The UK government’s tax-cutting blitz is drawing the concern of international policy makers, with a Federal Reserve official going as far as to say the subsequent fallout in financial markets adds to headwinds facing the world economy.
Asked on Monday whether the downturn in UK markets increases the odds of a global recession, Fed Bank of Atlanta President Raphael Bostic said: “It doesn’t help it.”
“What we have seen in the reaction to the proposed plan is a real concern, a fear that the new actions will add uncertainty to the economy,” Bostic said in an online discussion hosted by the Washington Post. “The proposal has really increased uncertainty and really caused people to question what the trajectory of the economy is going to be.”

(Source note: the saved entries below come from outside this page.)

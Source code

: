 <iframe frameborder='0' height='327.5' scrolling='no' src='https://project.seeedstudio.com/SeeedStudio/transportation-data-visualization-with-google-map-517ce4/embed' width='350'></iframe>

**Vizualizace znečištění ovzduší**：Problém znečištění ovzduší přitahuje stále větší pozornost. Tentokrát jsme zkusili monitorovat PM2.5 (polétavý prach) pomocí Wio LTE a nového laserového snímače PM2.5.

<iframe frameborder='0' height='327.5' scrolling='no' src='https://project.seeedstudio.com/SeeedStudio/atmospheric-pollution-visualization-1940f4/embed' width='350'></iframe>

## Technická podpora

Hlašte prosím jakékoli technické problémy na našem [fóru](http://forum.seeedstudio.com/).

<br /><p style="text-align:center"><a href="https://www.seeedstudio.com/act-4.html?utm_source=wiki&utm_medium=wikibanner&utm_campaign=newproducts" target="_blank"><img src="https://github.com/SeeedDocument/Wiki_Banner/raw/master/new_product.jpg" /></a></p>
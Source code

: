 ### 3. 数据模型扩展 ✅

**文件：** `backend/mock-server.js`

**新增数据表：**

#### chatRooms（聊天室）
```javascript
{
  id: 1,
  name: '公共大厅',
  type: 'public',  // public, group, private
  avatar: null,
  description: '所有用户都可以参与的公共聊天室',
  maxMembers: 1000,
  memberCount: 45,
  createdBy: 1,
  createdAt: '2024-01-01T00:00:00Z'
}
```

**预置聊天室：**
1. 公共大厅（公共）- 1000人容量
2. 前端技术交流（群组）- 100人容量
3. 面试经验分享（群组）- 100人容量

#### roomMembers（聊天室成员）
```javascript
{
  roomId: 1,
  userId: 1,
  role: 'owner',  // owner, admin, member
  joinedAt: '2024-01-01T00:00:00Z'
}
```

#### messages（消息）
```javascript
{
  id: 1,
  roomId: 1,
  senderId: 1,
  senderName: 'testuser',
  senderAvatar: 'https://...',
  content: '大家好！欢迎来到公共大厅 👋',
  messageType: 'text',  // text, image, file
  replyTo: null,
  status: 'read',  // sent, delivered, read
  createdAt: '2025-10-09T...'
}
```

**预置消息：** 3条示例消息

Speaking hours later at an event hosted by the Frankfurter Allgemeine Zeitung newspaper, German Finance Minister Christian Lindner also raised doubts about the UK’s biggest reduction of taxes since the early 1970s. The announcement prompted the pound to slide and bond yields to surge.
“In the UK, a major experiment is starting as the state simultaneously puts its foot on the gas while the central bank steps on the brakes,” Lindner said. “I would say we wait for the results of this attempt and then draw the lessons.”
The comments by policy makers from two of the largest economies adds to the drumbeat of criticism Prime Minister Liz Truss has received for the new stimulus, which is set to land with the economy already struggling with inflation around double-digits.
On Tuesday, European Central Bank Governing Council member Mario Centeno also was critical.
“I would admit that it would be an easy prediction that the response that is being given in the UK may also generate difficulties,” Centeno, who heads Portugal’s central bank, told a conference in Lisbon.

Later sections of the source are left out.